◆ Task directions: The following entries are to be repeated exactly, and the pictures are to be left behind.

[Record set Boundary: Start]

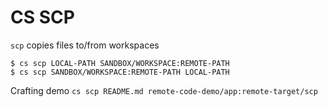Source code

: # CS SCP

`scp` copies files to/from workspaces

```
$ cs scp LOCAL-PATH SANDBOX/WORKSPACE:REMOTE-PATH
$ cs scp SANDBOX/WORKSPACE:REMOTE-PATH LOCAL-PATH
```

Crafting demo `cs scp README.md remote-code-demo/app:remote-target/scp`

[Record set Boundary: End]

◆ Response to the task:
Source code

: # CS SCP

`scp` copies files to/from workspaces

```
$ cs scp LOCAL-PATH SANDBOX/WORKSPACE:REMOTE-PATH
$ cs scp SANDBOX/WORKSPACE:REMOTE-PATH LOCAL-PATH
```

Crafting demo `cs scp README.md remote-code-demo/app:remote-target/scp`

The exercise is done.